(ENTRIES SHOWN Opens)

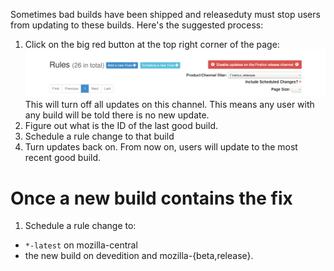 Sometimes bad builds have been shipped and releaseduty must stop users from updating to these builds. Here's the suggested process:

1. Click on the big red button at the top right corner of the page:
![scheduled change without signoffs](/docs/balrog/big_red_button.png?raw=true)
This will turn off all updates on this channel. This means any user with any build will be told there is no new update.
1. Figure out what is the ID of the last good build.
1. Schedule a rule change to that build
1. Turn updates back on. From now on, users will update to the most recent good build.

# Once a new build contains the fix

1. Schedule a rule change to:
 * `*-latest` on mozilla-central
 * the new build on devedition and mozilla-{beta,release}.
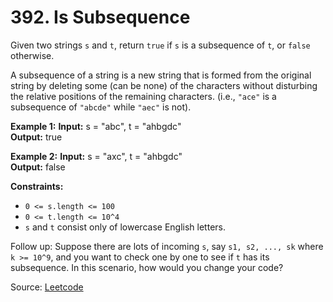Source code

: # 392. Is Subsequence
Given two strings `s` and `t`, return `true` if `s` is a subsequence of `t`, or `false` otherwise.

A subsequence of a string is a new string that is formed from the original string by deleting some (can be none) of the
characters without disturbing the relative positions of the remaining characters. (i.e., `"ace"` is a subsequence of 
`"abcde"` while `"aec"` is not).

**Example 1:**
**Input:** s = "abc", t = "ahbgdc"<br>
**Output:** true

**Example 2:**
**Input:** s = "axc", t = "ahbgdc"<br>
**Output:** false

**Constraints:**
- `0 <= s.length <= 100`
- `0 <= t.length <= 10^4`
- `s` and `t` consist only of lowercase English letters.

Follow up: Suppose there are lots of incoming `s`, say `s1, s2, ..., sk` where `k >= 10^9`, and you want to check one by
one to see if `t` has its subsequence. In this scenario, how would you change your code?

Source: [Leetcode](https://leetcode.com/problems/is-subsequence/description)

(ENTRIES SHOWN Closes)

WHAT IS BEING ASKED: What is the number of lines in the listing above that contain the word "good"? Reply with that number alone.

ANSWER: 2